Any pictures in the records below should be skipped; write out everything else exactly.

Recorded data ▸
»»

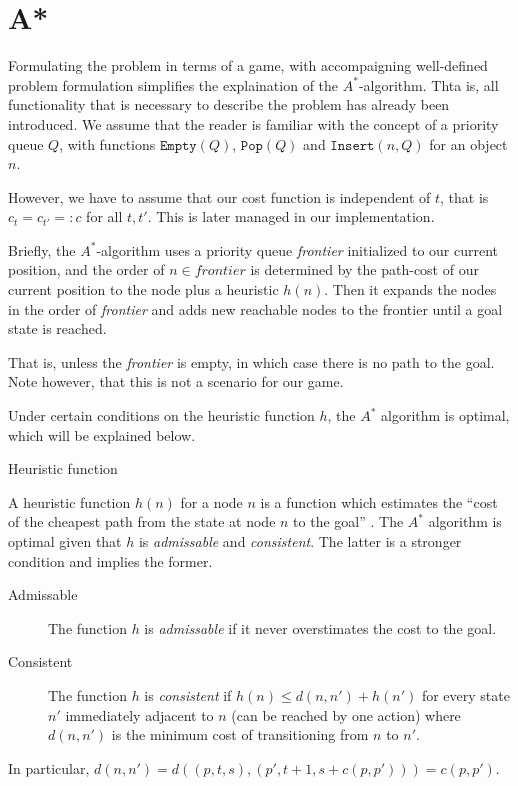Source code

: \section{A*}

Formulating the problem in terms of a game, with accompaigning well-defined problem formulation simplifies the explaination of the $A^*$-algorithm. Thta is, all functionality that is necessary to describe the problem has already been introduced. We assume that the reader is familiar with the concept of a priority queue $Q$, with functions $\texttt{Empty}(Q)$, $\texttt{Pop}(Q)$ and $\texttt{Insert}(n, Q)$ for an object $n$.

However, we have to assume that our cost function is independent of $t$, that is $c_t = c_{t'} =: c$ for all $t, t'$. This is later managed in our implementation.

Briefly, the $A^*$-algorithm uses a priority queue \textit{frontier} initialized to our current position, and the order of $n\in \textit{frontier}$ is determined by the path-cost of our current position to the node plus a heuristic $h(n)$. Then it expands the nodes in the order of \textit{frontier} and adds new reachable nodes to the frontier until a goal state is reached.

That is, unless the \textit{frontier} is empty, in which case there is no path to the goal. Note however, that this is not a scenario for our game.

Under certain conditions on the heuristic function $h$, the $A^*$ algorithm is optimal, which will be explained below.

\begin{subsection}{Heuristic function}

  A heuristic function $h(n)$ for a node $n$ is a function which estimates the ``cost of the cheapest path from the state at node $n$ to the goal'' \cite{rn}. The $A^*$ algorithm is optimal given that $h$ is \emph{admissable} and \emph{consistent}. The latter is a stronger condition and implies the former.

\begin{description}
\item[Admissable] The function $h$ is \emph{admissable} if it never overstimates the cost to the goal.

\item[Consistent] The function $h$ is \emph{consistent} if $h(n) \leq d(n, n') + h(n')$ for every state $n'$ immediately adjacent to $n$ (can be reached by one action) where $d(n,n')$ is the minimum cost of transitioning from $n$ to $n'$.
\end{description}

In particular, $d(n, n') = d((p,t,s), (p', t+1, s+c(p,p'))) = c(p,p')$.

\end{subsection}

««

Task result ▸
Source code

: \section{A*}

Formulating the problem in terms of a game, with accompaigning well-defined problem formulation simplifies the explaination of the $A^*$-algorithm. Thta is, all functionality that is necessary to describe the problem has already been introduced. We assume that the reader is familiar with the concept of a priority queue $Q$, with functions $\texttt{Empty}(Q)$, $\texttt{Pop}(Q)$ and $\texttt{Insert}(n, Q)$ for an object $n$.

However, we have to assume that our cost function is independent of $t$, that is $c_t = c_{t'} =: c$ for all $t, t'$. This is later managed in our implementation.

Briefly, the $A^*$-algorithm uses a priority queue \textit{frontier} initialized to our current position, and the order of $n\in \textit{frontier}$ is determined by the path-cost of our current position to the node plus a heuristic $h(n)$. Then it expands the nodes in the order of \textit{frontier} and adds new reachable nodes to the frontier until a goal state is reached.

That is, unless the \textit{frontier} is empty, in which case there is no path to the goal. Note however, that this is not a scenario for our game.

Under certain conditions on the heuristic function $h$, the $A^*$ algorithm is optimal, which will be explained below.

\begin{subsection}{Heuristic function}

  A heuristic function $h(n)$ for a node $n$ is a function which estimates the ``cost of the cheapest path from the state at node $n$ to the goal'' \cite{rn}. The $A^*$ algorithm is optimal given that $h$ is \emph{admissable} and \emph{consistent}. The latter is a stronger condition and implies the former.

\begin{description}
\item[Admissable] The function $h$ is \emph{admissable} if it never overstimates the cost to the goal.

\item[Consistent] The function $h$ is \emph{consistent} if $h(n) \leq d(n, n') + h(n')$ for every state $n'$ immediately adjacent to $n$ (can be reached by one action) where $d(n,n')$ is the minimum cost of transitioning from $n$ to $n'$.
\end{description}

In particular, $d(n, n') = d((p,t,s), (p', t+1, s+c(p,p'))) = c(p,p')$.

\end{subsection}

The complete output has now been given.